= Lucius Tiberius =

Legendary Western Roman Emperor

Lucius Tiberius (sometimes Lucius Hiberius, or just simply Lucius; also Thereus in Claris et Laris) is a Western Roman procurator or emperor from Arthurian legend in which he is killed in a war against King Arthur. First appearing in Geoffrey of Monmouth's pseudo-historical work Historia Regum Britanniae, Lucius also features in later, particularly English literature such as the Alliterative Morte Arthure and Thomas Malory's Le Morte d'Arthur. The motif of a Roman Emperor defeated by Arthur is found in the Old French literature as well, notably in the Vulgate Cycle.

In the common narrative, after Arthur liberates Gaul from the Roman tribune Frollo, a Romanized German who tried to take advantage of Arthur's war with Claudas, word of his great deeds reaches Rome itself. Lucius demands that Arthur pay him tribute and recognize him as his sovereign, as had been done by Britain since the time of Julius Caesar. Arthur refuses on the basis that the British kings Belinus and Brennius had defeated Rome in the past. In retaliation, Lucius gathers heathen armies from Spain and North Africa and invades the lands of Arthur's allies on the continent in Brittany. Rome is supposed to be the seat of Christianity, but it is more foreign and corrupt than the courts of Arthur and his allies. He is also mentioned as married to daughter of one of his pagan allies, a Middle Eastern ruler named only just as the Emir (Amiraut), in the poem Didot Perceval.

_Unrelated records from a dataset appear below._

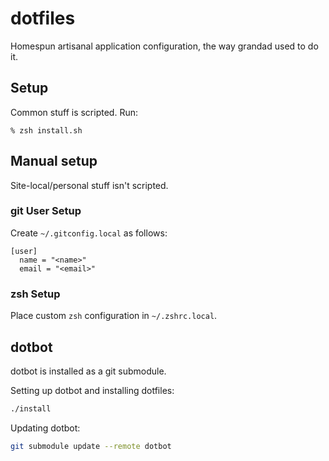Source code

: # dotfiles

Homespun artisanal application configuration, the way grandad used to do it.

## Setup

Common stuff is scripted. Run:

```
% zsh install.sh
```

## Manual setup

Site-local/personal stuff isn't scripted.

### git User Setup

Create `~/.gitconfig.local` as follows:

```
[user]
  name = "<name>"
  email = "<email>"
```

### zsh Setup

Place custom `zsh` configuration in `~/.zshrc.local`.


## dotbot

dotbot is installed as a git submodule.

Setting up dotbot and installing dotfiles:
```sh
./install
```

Updating dotbot:
```sh
git submodule update --remote dotbot
```
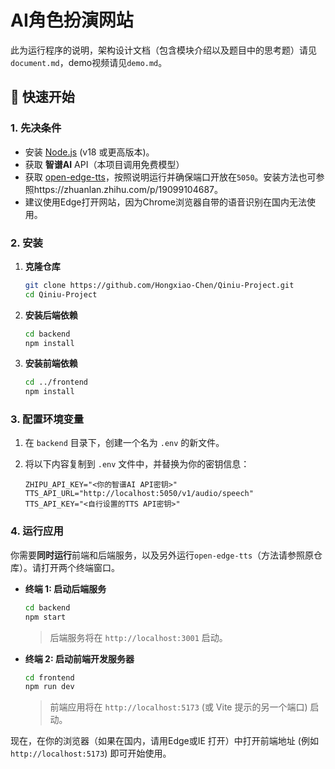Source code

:# AI角色扮演网站
此为运行程序的说明，架构设计文档（包含模块介绍以及题目中的思考题）请见```document.md```，demo视频请见```demo.md```。
## 🚀 快速开始

### 1. 先决条件

* 安装 [Node.js](https://nodejs.org/) (v18 或更高版本)。
* 获取 **智谱AI** API（本项目调用免费模型）
* 获取 [open-edge-tts](https://github.com/travisvn/openai-edge-tts)，按照说明运行并确保端口开放在```5050```。安装方法也可参照https://zhuanlan.zhihu.com/p/19099104687。
* 建议使用Edge打开网站，因为Chrome浏览器自带的语音识别在国内无法使用。

### 2. 安装

1.  **克隆仓库**
    ```bash
    git clone https://github.com/Hongxiao-Chen/Qiniu-Project.git
    cd Qiniu-Project
    ```

2.  **安装后端依赖**
    ```bash
    cd backend
    npm install
    ```

3.  **安装前端依赖**
    ```bash
    cd ../frontend
    npm install
    ```

### 3. 配置环境变量

1.  在 `backend` 目录下，创建一个名为 `.env` 的新文件。
2.  将以下内容复制到 `.env` 文件中，并替换为你的密钥信息：

    ```env
    ZHIPU_API_KEY="<你的智谱AI API密钥>"
    TTS_API_URL="http://localhost:5050/v1/audio/speech"
    TTS_API_KEY="<自行设置的TTS API密钥>"
    ```

### 4. 运行应用

你需要**同时运行**前端和后端服务，以及另外运行```open-edge-tts```（方法请参照原仓库）。请打开两个终端窗口。

* **终端 1: 启动后端服务**
    ```bash
    cd backend
    npm start
    ```
    > 后端服务将在 `http://localhost:3001` 启动。

* **终端 2: 启动前端开发服务器**
    ```bash
    cd frontend
    npm run dev
    ```
    > 前端应用将在 `http://localhost:5173` (或 Vite 提示的另一个端口) 启动。

现在，在你的浏览器（如果在国内，请用Edge或IE
打开）中打开前端地址 (例如 `http://localhost:5173`) 即可开始使用。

Arthur and the other kings allied with him hurry across the English Channel against the Roman threat. In the Historia, the war begins when Lucius' nephew (uncle in the Alliterative Morte Arthure), Gaius Quintilianus, is killed by Gawain after he insults the Britons. Lucius himself then dies by an unknown hand as the armies of Rome and the Empire's Germanic allies are conquered by Arthur's forces. In Malory's version, following that of the Alliterative Morte Arthure, Lucius is killed in an intense personal duel with Arthur himself during their great battle; he manages to wound Arthur, who in turn decapitates Lucius with Excalibur. Arthur then sends the bodies of Lucius and other slain nobles back to Rome, telling them this is the only tribute he will send them. In the French Vulgate La Mort le Roi Artu, however, the Roman leader is portrayed more sympathetically. There, too, he ends up killed with Excalibur, but by Gawain's hand.

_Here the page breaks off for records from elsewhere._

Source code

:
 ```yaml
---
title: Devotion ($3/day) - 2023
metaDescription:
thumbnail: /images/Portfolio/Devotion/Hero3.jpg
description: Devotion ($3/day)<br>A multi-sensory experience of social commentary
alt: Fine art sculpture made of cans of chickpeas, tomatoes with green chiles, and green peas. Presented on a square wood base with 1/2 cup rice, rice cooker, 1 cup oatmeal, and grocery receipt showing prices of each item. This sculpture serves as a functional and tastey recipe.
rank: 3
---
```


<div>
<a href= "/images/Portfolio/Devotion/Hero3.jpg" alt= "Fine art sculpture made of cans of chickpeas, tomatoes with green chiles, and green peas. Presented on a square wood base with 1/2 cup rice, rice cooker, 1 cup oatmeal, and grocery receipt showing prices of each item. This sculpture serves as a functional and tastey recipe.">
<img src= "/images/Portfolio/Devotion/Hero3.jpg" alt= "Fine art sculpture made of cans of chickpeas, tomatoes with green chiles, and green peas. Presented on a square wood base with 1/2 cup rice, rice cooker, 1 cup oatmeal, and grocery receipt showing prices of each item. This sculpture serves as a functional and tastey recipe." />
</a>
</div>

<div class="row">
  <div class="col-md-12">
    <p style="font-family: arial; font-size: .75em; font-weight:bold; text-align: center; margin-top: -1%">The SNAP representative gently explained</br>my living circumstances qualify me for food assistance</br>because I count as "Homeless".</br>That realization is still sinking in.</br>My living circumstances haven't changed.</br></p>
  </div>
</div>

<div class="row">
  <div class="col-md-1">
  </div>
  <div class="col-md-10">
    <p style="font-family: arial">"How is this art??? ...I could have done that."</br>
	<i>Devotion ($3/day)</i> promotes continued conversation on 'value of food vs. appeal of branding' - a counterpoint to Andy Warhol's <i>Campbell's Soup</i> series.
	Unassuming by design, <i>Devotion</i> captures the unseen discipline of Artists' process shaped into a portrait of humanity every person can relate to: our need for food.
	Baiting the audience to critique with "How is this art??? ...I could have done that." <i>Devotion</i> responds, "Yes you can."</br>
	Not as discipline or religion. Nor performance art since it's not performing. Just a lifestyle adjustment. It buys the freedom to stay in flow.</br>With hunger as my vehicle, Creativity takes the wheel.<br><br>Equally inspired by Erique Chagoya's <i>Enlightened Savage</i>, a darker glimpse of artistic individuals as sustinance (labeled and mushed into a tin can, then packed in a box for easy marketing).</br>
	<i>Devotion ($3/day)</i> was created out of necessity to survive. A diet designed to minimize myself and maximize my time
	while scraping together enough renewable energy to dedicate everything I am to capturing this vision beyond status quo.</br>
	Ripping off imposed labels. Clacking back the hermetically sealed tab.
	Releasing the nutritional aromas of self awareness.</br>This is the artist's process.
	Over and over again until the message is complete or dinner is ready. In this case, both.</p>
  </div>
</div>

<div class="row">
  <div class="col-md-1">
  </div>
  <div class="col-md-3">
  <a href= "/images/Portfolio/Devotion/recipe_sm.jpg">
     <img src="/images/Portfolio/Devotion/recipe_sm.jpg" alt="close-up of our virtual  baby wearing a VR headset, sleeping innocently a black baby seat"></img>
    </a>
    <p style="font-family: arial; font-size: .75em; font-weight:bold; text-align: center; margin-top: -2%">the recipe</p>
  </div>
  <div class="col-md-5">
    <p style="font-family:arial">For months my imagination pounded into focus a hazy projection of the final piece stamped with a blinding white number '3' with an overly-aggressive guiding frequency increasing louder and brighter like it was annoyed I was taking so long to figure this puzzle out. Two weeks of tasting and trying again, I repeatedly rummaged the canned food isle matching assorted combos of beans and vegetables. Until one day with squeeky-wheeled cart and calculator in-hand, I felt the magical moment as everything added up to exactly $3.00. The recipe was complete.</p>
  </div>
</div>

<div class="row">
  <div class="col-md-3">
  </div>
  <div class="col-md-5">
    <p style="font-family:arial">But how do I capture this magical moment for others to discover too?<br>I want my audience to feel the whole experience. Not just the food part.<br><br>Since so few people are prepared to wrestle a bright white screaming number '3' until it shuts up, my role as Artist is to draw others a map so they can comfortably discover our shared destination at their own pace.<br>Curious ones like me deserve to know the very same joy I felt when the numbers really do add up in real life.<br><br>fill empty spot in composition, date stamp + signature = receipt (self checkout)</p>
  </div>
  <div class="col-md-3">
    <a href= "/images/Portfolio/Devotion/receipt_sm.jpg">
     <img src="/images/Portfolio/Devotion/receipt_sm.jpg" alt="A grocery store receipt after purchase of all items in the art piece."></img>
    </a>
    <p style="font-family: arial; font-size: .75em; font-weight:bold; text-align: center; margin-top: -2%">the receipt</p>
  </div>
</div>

The figure of Lucius is clearly fictional, though whether Geoffrey took the character from tradition or completely created him for propagandist purposes is unknown, as is the case with much material in his Historia. Many of the figures associated with him, such as the kings who side with him, appear to be based on figures from Geoffrey's own era. Geoffrey Ashe theorizes that he was originally Glycerius, whose name was known to have been misspelled as "Lucerius" in texts prior to the writing of the Historia, and was further misspelled by Geoffrey of Monmouth as "Lucius Tiberius/Hiberius". Another theory, proposed by Roger Sherman Loomis, suggests that Lucius is a reflex of the god Lugh, under the name "Llwch Hibernus", which could change into "Lucius Hiber(i)us".

Though there are passages in Geoffrey's work that give him the title of Emperor, his Lucius seems to be placed under one Emperor Leo. In most post-Geoffrey versions, however, Lucius himself holds the position of Emperor and Leo is omitted. It is also possible that Geoffrey actually meant the historical Emperor Leo, a late 5th-century leader of the Eastern Roman Empire, as just an ally of the Western Romans. Lucius is referred to as both 'Tiberius' and 'Hiberius' in Geoffrey of Monmouth. Hiberius is a Latin name meaning "Spanish", and Lucius is explicitly called Spanish in one of the earliest adaptations from Geoffrey, Wace's Roman de Brut. It is also from Wace onwards that Leo is excised from the text and only Lucius himself is referred to as Emperor, and in the Alliterative Morte Arthure a character named Leo appears as merely a subordinate of Lucius.